> **Problem description**: Strip out the pictures and output each remaining line of the data word for word.

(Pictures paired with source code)
*-*-*
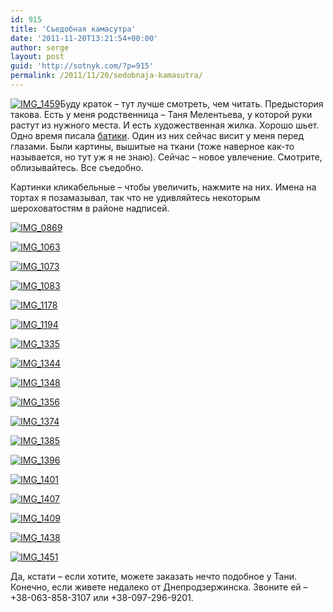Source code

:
 ```yaml
---
id: 915
title: 'Съедобная камасутра'
date: '2011-11-20T13:21:54+00:00'
author: serge
layout: post
guid: 'http://sotnyk.com/?p=915'
permalink: /2011/11/20/sedobnaja-kamasutra/
---
```


[![](http://localhost/wp-content/uploads/2011/11/IMG_1459-300x225.jpg "IMG_1459")](http://localhost/wp-content/uploads/2011/11/IMG_1459.jpg)Буду краток – тут лучше смотреть, чем читать. Предыстория такова. Есть у меня родственница – Таня Мелентьева, у которой руки растут из нужного места. И есть художественная жилка. Хорошо шьет. Одно время писала [батики](http://ru.wikipedia.org/wiki/%D0%91%D0%B0%D1%82%D0%B8%D0%BA). Один из них сейчас висит у меня перед глазами. Были картины, вышитые на ткани (тоже наверное как-то называется, но тут уж я не знаю). Сейчас – новое увлечение. Смотрите, облизывайтесь. Все съедобно.

Картинки кликабельные – чтобы увеличить, нажмите на них. Имена на тортах я позамазывал, так что не удивляйтесь некоторым шероховатостям в районе надписей.  
  
[![](http://localhost/wp-content/uploads/2011/11/IMG_0869-225x300.jpg "IMG_0869")](http://localhost/wp-content/uploads/2011/11/IMG_0869.jpg)

[![](http://localhost/wp-content/uploads/2011/11/IMG_1063-300x225.jpg "IMG_1063")](http://localhost/wp-content/uploads/2011/11/IMG_1063.jpg)

[![](http://localhost/wp-content/uploads/2011/11/IMG_1073-225x300.jpg "IMG_1073")](http://localhost/wp-content/uploads/2011/11/IMG_1073.jpg)

[![](http://localhost/wp-content/uploads/2011/11/IMG_1083-225x300.jpg "IMG_1083")](http://localhost/wp-content/uploads/2011/11/IMG_1083.jpg)

[![](http://localhost/wp-content/uploads/2011/11/IMG_1178-300x225.jpg "IMG_1178")](http://localhost/wp-content/uploads/2011/11/IMG_1178.jpg)

[![](http://localhost/wp-content/uploads/2011/11/IMG_1194-300x225.jpg "IMG_1194")](http://localhost/wp-content/uploads/2011/11/IMG_1194.jpg)

[![](http://localhost/wp-content/uploads/2011/11/IMG_1335-300x225.jpg "IMG_1335")](http://localhost/wp-content/uploads/2011/11/IMG_1335.jpg)

[![](http://localhost/wp-content/uploads/2011/11/IMG_1344-300x225.jpg "IMG_1344")](http://localhost/wp-content/uploads/2011/11/IMG_1344.jpg)

[![](http://localhost/wp-content/uploads/2011/11/IMG_1348-300x225.jpg "IMG_1348")](http://localhost/wp-content/uploads/2011/11/IMG_1348.jpg)

[![](http://localhost/wp-content/uploads/2011/11/IMG_1356-225x300.jpg "IMG_1356")](http://localhost/wp-content/uploads/2011/11/IMG_1356.jpg)

[![](http://localhost/wp-content/uploads/2011/11/IMG_1374-300x225.jpg "IMG_1374")](http://localhost/wp-content/uploads/2011/11/IMG_1374.jpg)

[![](http://localhost/wp-content/uploads/2011/11/IMG_1385-300x225.jpg "IMG_1385")](http://localhost/wp-content/uploads/2011/11/IMG_1385.jpg)

[![](http://localhost/wp-content/uploads/2011/11/IMG_1396-300x225.jpg "IMG_1396")](http://localhost/wp-content/uploads/2011/11/IMG_1396.jpg)

[![](http://localhost/wp-content/uploads/2011/11/IMG_1401-300x225.jpg "IMG_1401")](http://localhost/wp-content/uploads/2011/11/IMG_1401.jpg)

[![](http://localhost/wp-content/uploads/2011/11/IMG_1407-300x225.jpg "IMG_1407")](http://localhost/wp-content/uploads/2011/11/IMG_1407.jpg)

[![](http://localhost/wp-content/uploads/2011/11/IMG_1409-300x225.jpg "IMG_1409")](http://localhost/wp-content/uploads/2011/11/IMG_1409.jpg)

[![](http://localhost/wp-content/uploads/2011/11/IMG_1438-300x225.jpg "IMG_1438")](http://localhost/wp-content/uploads/2011/11/IMG_1438.jpg)

[![](http://localhost/wp-content/uploads/2011/11/IMG_1451-300x225.jpg "IMG_1451")](http://localhost/wp-content/uploads/2011/11/IMG_1451.jpg)

Да, кстати – если хотите, можете заказать нечто подобное у Тани. Конечно, если живете недалеко от Днепродзержинска. Звоните ей – +38-063-858-3107 или +38-097-296-9201.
*-*-*
> **Solution for this task**:
Source code

:
 ```yaml
---
id: 915
title: 'Съедобная камасутра'
date: '2011-11-20T13:21:54+00:00'
author: serge
layout: post
guid: 'http://sotnyk.com/?p=915'
permalink: /2011/11/20/sedobnaja-kamasutra/
---
```


[![](http://localhost/wp-content/uploads/2011/11/IMG_1459-300x225.jpg "IMG_1459")](http://localhost/wp-content/uploads/2011/11/IMG_1459.jpg)Буду краток – тут лучше смотреть, чем читать. Предыстория такова. Есть у меня родственница – Таня Мелентьева, у которой руки растут из нужного места. И есть художественная жилка. Хорошо шьет. Одно время писала [батики](http://ru.wikipedia.org/wiki/%D0%91%D0%B0%D1%82%D0%B8%D0%BA). Один из них сейчас висит у меня перед глазами. Были картины, вышитые на ткани (тоже наверное как-то называется, но тут уж я не знаю). Сейчас – новое увлечение. Смотрите, облизывайтесь. Все съедобно.

Картинки кликабельные – чтобы увеличить, нажмите на них. Имена на тортах я позамазывал, так что не удивляйтесь некоторым шероховатостям в районе надписей.  
  
[![](http://localhost/wp-content/uploads/2011/11/IMG_0869-225x300.jpg "IMG_0869")](http://localhost/wp-content/uploads/2011/11/IMG_0869.jpg)

[![](http://localhost/wp-content/uploads/2011/11/IMG_1063-300x225.jpg "IMG_1063")](http://localhost/wp-content/uploads/2011/11/IMG_1063.jpg)

[![](http://localhost/wp-content/uploads/2011/11/IMG_1073-225x300.jpg "IMG_1073")](http://localhost/wp-content/uploads/2011/11/IMG_1073.jpg)

[![](http://localhost/wp-content/uploads/2011/11/IMG_1083-225x300.jpg "IMG_1083")](http://localhost/wp-content/uploads/2011/11/IMG_1083.jpg)

[![](http://localhost/wp-content/uploads/2011/11/IMG_1178-300x225.jpg "IMG_1178")](http://localhost/wp-content/uploads/2011/11/IMG_1178.jpg)

[![](http://localhost/wp-content/uploads/2011/11/IMG_1194-300x225.jpg "IMG_1194")](http://localhost/wp-content/uploads/2011/11/IMG_1194.jpg)

[![](http://localhost/wp-content/uploads/2011/11/IMG_1335-300x225.jpg "IMG_1335")](http://localhost/wp-content/uploads/2011/11/IMG_1335.jpg)

[![](http://localhost/wp-content/uploads/2011/11/IMG_1344-300x225.jpg "IMG_1344")](http://localhost/wp-content/uploads/2011/11/IMG_1344.jpg)

[![](http://localhost/wp-content/uploads/2011/11/IMG_1348-300x225.jpg "IMG_1348")](http://localhost/wp-content/uploads/2011/11/IMG_1348.jpg)

[![](http://localhost/wp-content/uploads/2011/11/IMG_1356-225x300.jpg "IMG_1356")](http://localhost/wp-content/uploads/2011/11/IMG_1356.jpg)

[![](http://localhost/wp-content/uploads/2011/11/IMG_1374-300x225.jpg "IMG_1374")](http://localhost/wp-content/uploads/2011/11/IMG_1374.jpg)

[![](http://localhost/wp-content/uploads/2011/11/IMG_1385-300x225.jpg "IMG_1385")](http://localhost/wp-content/uploads/2011/11/IMG_1385.jpg)

[![](http://localhost/wp-content/uploads/2011/11/IMG_1396-300x225.jpg "IMG_1396")](http://localhost/wp-content/uploads/2011/11/IMG_1396.jpg)

[![](http://localhost/wp-content/uploads/2011/11/IMG_1401-300x225.jpg "IMG_1401")](http://localhost/wp-content/uploads/2011/11/IMG_1401.jpg)

[![](http://localhost/wp-content/uploads/2011/11/IMG_1407-300x225.jpg "IMG_1407")](http://localhost/wp-content/uploads/2011/11/IMG_1407.jpg)

[![](http://localhost/wp-content/uploads/2011/11/IMG_1409-300x225.jpg "IMG_1409")](http://localhost/wp-content/uploads/2011/11/IMG_1409.jpg)

[![](http://localhost/wp-content/uploads/2011/11/IMG_1438-300x225.jpg "IMG_1438")](http://localhost/wp-content/uploads/2011/11/IMG_1438.jpg)

[![](http://localhost/wp-content/uploads/2011/11/IMG_1451-300x225.jpg "IMG_1451")](http://localhost/wp-content/uploads/2011/11/IMG_1451.jpg)

Да, кстати – если хотите, можете заказать нечто подобное у Тани. Конечно, если живете недалеко от Днепродзержинска. Звоните ей – +38-063-858-3107 или +38-097-296-9201.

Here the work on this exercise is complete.